Seminarians for the Archdiocese of Louisville have answered several questions posed by the Vocation Office to help parishioners get to know them. Let’s hear from Cole McDowell.
What is the most surprising thing
about being a seminarian?
The most surprising thing about being a seminarian for me is the support I’ve received from strangers and friends alike. At a time when the priesthood is often met with great suspicion, I have been overwhelmed by the prayers, conversations, cards and messages from people both within and outside of the church. This calling really helps to develop one’s understanding of the church as the people of God because everyone has a stake in who serves them as a priest.
What do you like most about
being a seminarian?
The thing I like most about being a seminarian is having a social support network of men who are discerning the same vocation as me — men who are confronting their own shortcomings, growing in their spiritual lives, offering themselves to God’s people, and striving every day to live in union with God. While we come to know God primarily through the sacraments, we also come to know God through one another, and being surrounded by so many holy, positive people is a significant grace in the discernment process.
What would you say to a young man trying to figure out his calling in life?
Do not be afraid to reach out to a priest or a vocation director to talk about the priesthood! One of the things that held me back before entering seminary was an unreasonable fear of being “roped in” or pressured to apply to seminary if I began talking to a priest about discernment. The priests of the Archdiocese of Louisville are very good about encouraging you and accommodating you in your discernment, but they do not try to force this vocation upon anyone. That defeats the point!

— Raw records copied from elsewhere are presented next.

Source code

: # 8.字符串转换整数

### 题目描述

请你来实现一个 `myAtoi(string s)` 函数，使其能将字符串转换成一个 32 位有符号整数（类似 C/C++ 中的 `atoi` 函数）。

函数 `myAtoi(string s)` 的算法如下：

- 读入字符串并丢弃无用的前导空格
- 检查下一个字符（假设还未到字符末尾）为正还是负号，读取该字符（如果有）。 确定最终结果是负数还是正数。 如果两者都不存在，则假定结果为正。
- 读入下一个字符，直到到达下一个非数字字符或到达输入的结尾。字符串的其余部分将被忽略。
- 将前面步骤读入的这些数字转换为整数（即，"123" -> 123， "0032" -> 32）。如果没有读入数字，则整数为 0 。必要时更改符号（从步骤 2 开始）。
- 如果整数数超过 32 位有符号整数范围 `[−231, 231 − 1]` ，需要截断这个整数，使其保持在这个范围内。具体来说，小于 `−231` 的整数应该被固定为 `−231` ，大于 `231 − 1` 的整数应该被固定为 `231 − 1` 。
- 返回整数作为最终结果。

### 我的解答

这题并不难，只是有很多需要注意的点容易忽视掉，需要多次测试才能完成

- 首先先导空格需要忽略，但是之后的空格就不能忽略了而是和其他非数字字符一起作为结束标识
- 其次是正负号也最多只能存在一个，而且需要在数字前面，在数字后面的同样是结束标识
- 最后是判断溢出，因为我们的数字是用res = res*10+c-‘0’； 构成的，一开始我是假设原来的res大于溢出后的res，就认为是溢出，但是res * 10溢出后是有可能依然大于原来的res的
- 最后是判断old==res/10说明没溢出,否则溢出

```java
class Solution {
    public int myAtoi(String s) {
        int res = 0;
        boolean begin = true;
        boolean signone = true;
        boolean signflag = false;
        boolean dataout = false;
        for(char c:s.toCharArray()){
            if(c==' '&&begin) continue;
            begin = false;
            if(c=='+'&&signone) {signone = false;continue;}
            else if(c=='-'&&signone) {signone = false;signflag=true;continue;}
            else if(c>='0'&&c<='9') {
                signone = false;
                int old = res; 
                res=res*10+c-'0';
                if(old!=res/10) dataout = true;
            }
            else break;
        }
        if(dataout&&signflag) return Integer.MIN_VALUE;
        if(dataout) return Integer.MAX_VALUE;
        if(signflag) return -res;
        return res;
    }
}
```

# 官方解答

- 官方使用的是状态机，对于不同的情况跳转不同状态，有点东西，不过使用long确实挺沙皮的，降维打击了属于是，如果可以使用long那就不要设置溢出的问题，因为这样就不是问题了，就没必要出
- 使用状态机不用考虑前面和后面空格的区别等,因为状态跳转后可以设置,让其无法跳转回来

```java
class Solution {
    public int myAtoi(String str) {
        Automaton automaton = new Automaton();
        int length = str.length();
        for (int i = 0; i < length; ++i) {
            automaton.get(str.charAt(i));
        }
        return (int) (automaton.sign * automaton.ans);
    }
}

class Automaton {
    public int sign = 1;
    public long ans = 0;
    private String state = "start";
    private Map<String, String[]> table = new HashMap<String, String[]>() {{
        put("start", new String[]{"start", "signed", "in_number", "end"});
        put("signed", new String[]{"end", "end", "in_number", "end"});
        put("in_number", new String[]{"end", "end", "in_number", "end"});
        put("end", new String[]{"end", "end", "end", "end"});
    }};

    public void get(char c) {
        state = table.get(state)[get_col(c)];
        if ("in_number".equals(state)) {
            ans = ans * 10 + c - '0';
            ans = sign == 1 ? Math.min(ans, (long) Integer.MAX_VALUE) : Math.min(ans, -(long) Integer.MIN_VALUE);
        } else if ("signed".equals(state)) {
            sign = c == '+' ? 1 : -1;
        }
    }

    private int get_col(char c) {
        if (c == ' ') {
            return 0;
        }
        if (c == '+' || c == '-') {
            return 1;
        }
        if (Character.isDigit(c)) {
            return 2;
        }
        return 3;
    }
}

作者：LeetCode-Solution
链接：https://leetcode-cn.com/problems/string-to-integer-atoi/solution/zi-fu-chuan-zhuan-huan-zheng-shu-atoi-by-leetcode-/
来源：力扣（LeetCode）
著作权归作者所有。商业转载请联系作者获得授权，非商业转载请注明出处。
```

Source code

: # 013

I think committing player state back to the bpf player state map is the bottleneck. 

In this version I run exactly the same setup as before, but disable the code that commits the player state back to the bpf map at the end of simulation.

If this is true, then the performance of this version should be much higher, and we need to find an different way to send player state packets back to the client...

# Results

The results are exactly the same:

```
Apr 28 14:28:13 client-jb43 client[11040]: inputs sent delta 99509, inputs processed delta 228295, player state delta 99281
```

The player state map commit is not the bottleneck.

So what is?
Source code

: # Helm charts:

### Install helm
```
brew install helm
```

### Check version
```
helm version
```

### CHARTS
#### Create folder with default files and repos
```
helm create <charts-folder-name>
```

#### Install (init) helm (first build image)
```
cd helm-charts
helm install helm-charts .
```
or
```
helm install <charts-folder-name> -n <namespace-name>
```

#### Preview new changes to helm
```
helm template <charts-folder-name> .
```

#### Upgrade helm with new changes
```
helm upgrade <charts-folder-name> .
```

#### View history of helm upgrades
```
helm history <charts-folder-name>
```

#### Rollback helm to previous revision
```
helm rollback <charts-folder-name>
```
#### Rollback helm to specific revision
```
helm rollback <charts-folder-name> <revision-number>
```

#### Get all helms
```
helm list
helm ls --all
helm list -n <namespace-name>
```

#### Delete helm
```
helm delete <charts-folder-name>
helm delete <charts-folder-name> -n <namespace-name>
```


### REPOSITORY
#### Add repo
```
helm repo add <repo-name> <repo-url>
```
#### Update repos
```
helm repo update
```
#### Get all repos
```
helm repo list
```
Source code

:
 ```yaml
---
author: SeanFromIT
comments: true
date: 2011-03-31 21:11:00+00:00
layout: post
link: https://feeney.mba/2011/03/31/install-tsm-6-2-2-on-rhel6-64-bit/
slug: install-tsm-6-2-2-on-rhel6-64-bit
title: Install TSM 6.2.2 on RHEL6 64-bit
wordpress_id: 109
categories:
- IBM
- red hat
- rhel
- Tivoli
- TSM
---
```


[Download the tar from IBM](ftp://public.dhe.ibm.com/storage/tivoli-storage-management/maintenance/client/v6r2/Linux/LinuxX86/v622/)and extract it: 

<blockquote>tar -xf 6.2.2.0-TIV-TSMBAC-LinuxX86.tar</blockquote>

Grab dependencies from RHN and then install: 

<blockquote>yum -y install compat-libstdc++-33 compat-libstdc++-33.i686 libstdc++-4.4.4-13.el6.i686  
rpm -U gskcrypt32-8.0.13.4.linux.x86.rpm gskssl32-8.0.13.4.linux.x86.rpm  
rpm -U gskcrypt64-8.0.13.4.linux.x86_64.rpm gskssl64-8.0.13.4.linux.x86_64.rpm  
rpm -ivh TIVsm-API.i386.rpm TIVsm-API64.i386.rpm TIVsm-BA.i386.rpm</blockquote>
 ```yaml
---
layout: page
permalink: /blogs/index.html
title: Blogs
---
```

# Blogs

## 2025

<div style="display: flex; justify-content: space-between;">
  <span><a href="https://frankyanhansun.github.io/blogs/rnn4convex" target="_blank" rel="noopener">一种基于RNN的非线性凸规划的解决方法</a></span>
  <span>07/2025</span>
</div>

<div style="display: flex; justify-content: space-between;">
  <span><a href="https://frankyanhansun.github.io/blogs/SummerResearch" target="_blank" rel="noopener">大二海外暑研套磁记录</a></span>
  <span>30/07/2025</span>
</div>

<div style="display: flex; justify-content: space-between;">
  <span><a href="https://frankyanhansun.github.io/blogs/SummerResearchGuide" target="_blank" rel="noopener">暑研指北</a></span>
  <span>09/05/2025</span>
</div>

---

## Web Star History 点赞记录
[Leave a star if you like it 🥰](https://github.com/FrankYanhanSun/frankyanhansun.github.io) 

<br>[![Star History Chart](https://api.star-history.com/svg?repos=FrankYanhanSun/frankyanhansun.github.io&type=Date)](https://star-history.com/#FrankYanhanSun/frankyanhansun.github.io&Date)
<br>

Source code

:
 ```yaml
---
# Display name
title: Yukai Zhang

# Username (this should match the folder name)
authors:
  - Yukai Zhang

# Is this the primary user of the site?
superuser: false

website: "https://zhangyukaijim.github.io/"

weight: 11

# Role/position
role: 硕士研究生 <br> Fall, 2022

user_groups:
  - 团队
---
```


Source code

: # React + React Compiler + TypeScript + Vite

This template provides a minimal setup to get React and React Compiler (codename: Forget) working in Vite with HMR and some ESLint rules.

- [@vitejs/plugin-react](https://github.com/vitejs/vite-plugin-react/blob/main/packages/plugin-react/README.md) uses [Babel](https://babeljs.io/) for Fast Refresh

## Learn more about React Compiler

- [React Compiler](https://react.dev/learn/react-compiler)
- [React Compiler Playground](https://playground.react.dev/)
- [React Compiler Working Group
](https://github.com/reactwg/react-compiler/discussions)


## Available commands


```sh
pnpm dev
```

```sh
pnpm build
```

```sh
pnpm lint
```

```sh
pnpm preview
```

Is there any person or saint whom you credit with interceding on your behalf to God for your vocational discernment?
I believe that the intercession of St. Augustine has been a great help to me in this process. I relate quite strongly to the story of his struggles — both moral and intellectual — and how he overcame them over the course of many years of rebelliousness, study and prayer. His prayers are a great resourcefor me because, in many ways, he has been where I have been.